1.Anyone who has a job such as a council refuse collector or postman with a regular paid wage and paid sick leave and holidays can be given a small gratuity in appreciation of their work if it is deserved and within your means to do so.

2.Anyone who relies on you for their wages and in particular gets no sick pay or paid holidays should have a week off and a weeks pay in terms of a gratuity, as well as a small gift if possible.

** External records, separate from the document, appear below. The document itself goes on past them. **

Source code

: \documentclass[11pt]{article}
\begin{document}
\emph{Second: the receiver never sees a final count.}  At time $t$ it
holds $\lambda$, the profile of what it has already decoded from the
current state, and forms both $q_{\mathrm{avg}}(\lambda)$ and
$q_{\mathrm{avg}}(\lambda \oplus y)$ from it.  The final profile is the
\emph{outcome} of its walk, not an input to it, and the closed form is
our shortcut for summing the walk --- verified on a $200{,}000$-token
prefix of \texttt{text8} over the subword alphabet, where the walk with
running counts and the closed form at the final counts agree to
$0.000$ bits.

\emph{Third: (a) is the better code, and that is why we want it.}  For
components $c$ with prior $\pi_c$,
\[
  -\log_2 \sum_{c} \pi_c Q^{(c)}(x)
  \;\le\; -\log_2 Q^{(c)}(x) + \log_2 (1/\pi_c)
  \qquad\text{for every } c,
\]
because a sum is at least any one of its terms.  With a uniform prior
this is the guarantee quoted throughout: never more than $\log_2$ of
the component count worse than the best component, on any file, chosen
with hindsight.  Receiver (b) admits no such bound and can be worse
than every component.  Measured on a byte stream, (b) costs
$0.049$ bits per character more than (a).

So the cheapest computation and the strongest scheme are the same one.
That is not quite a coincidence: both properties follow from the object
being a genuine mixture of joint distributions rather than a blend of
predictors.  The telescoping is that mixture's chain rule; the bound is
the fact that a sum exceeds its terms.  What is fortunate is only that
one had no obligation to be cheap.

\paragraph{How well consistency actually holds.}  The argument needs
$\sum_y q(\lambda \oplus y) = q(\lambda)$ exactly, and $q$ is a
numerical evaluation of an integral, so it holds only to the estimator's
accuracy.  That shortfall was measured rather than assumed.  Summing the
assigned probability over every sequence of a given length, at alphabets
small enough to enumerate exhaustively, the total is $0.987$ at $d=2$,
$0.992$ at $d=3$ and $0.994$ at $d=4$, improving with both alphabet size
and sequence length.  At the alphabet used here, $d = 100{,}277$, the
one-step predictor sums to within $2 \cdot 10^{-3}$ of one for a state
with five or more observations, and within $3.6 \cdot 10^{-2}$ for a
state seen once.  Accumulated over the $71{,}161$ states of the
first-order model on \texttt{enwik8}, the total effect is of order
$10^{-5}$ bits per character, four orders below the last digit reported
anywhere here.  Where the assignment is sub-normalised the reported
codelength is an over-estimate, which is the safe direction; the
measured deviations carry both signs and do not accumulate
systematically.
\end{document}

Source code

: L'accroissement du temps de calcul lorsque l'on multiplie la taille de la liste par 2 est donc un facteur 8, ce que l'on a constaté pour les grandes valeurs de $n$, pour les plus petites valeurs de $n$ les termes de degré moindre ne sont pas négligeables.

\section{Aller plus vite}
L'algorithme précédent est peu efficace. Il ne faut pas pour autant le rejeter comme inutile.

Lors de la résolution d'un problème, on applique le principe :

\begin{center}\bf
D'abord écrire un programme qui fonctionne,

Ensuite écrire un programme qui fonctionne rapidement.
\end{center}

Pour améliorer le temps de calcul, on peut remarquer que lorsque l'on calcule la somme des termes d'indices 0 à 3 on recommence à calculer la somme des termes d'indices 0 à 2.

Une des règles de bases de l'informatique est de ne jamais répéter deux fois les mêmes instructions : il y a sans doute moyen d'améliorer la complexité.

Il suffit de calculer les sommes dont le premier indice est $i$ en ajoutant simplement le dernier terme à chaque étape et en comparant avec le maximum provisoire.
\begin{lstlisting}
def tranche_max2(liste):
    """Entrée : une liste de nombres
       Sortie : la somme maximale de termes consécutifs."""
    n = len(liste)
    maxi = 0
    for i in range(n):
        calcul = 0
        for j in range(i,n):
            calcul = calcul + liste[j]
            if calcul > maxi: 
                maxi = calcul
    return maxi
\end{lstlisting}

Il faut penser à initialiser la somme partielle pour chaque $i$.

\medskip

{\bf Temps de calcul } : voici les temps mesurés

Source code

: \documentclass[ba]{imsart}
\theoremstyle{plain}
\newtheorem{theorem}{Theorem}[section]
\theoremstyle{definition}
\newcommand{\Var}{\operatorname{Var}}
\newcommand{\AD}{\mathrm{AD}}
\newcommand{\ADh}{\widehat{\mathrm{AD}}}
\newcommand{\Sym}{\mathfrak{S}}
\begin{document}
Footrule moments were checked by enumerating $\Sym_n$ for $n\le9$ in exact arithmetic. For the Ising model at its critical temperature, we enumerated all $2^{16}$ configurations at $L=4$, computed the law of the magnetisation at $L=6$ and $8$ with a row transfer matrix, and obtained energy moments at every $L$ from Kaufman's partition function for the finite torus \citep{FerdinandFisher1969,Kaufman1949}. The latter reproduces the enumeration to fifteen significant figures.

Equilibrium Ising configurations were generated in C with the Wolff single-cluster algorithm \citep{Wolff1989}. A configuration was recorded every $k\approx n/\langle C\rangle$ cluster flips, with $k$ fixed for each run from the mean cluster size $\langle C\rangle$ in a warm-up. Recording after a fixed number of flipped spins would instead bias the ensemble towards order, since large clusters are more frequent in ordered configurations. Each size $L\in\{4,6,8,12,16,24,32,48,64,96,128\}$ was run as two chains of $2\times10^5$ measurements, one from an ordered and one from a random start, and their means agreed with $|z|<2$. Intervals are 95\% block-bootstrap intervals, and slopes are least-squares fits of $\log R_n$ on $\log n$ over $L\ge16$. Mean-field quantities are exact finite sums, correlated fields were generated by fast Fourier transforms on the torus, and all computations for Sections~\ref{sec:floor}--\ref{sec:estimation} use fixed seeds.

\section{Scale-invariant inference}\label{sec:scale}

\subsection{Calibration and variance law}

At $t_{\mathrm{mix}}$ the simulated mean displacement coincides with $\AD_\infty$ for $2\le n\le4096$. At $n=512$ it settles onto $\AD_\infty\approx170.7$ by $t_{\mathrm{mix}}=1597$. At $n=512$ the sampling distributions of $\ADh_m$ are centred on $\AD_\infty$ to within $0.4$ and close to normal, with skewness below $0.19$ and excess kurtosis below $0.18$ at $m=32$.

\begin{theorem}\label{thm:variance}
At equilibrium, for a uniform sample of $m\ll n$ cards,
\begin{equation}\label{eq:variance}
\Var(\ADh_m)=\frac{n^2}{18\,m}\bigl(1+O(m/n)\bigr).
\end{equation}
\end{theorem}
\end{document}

Over a life time of hard work my fortunes have risen and fallen. I have both worked as a servant, employed help in my own home myself while working in highly paid jobs, and am now reliant on small self employed part time jobs again. I never realized just how much the weeks wages meant to the people I gave it to at the time they were working for me until I became disabled myself. On ?74 pw ESA benefit my bills of rent and utility come to ?300 a month. What I earn, and am only able to earn half of what I am legally allowed to earn on benefits goes on food and second hand shop clothes. Over Christmas, holiday periods or in times when I am too ill to work there is nothing coming in. Most of the families I have worked for in East and West Dulwich have been extremely well educated and thoughtful, particularly at Christmas. Not everyone who needs help can afford to be as generous as they would like to be towards the people working for them and that is perfectly acceptable. The best Christmas I can remember while working as a cleaner was when one family who had help because they had a large family rather than a large income, asked me rather cautiously if there was any chance I could come in over Christmas - even on Boxing Day???- to help them clear up. Could I just! The cats and I had such a party with what they had left over and would have thrown out. When you lay off the people who have helped you all year just stop to think what Christmas is like for the self employed...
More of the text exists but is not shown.